* [Material to process]
********************

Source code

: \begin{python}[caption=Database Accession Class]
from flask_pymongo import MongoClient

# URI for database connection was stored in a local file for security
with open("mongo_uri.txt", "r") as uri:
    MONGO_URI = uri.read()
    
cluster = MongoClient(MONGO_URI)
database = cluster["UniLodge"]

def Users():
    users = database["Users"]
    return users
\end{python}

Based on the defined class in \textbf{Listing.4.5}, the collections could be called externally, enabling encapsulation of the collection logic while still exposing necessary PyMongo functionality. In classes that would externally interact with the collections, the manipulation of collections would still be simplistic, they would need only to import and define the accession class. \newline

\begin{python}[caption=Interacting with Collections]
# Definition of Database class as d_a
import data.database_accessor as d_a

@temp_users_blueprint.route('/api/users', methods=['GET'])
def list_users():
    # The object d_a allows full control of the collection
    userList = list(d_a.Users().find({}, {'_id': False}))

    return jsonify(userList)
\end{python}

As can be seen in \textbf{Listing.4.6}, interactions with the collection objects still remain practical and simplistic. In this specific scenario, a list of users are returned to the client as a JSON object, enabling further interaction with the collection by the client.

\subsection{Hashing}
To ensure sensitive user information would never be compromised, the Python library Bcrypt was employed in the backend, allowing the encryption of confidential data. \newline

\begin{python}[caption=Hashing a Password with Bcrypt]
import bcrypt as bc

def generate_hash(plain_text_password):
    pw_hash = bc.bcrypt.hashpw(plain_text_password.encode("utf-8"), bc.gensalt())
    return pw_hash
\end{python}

********************

* [What you will do]
Find every line with "newline" in the listing and state how many there are, nothing else.

* [Response area]
2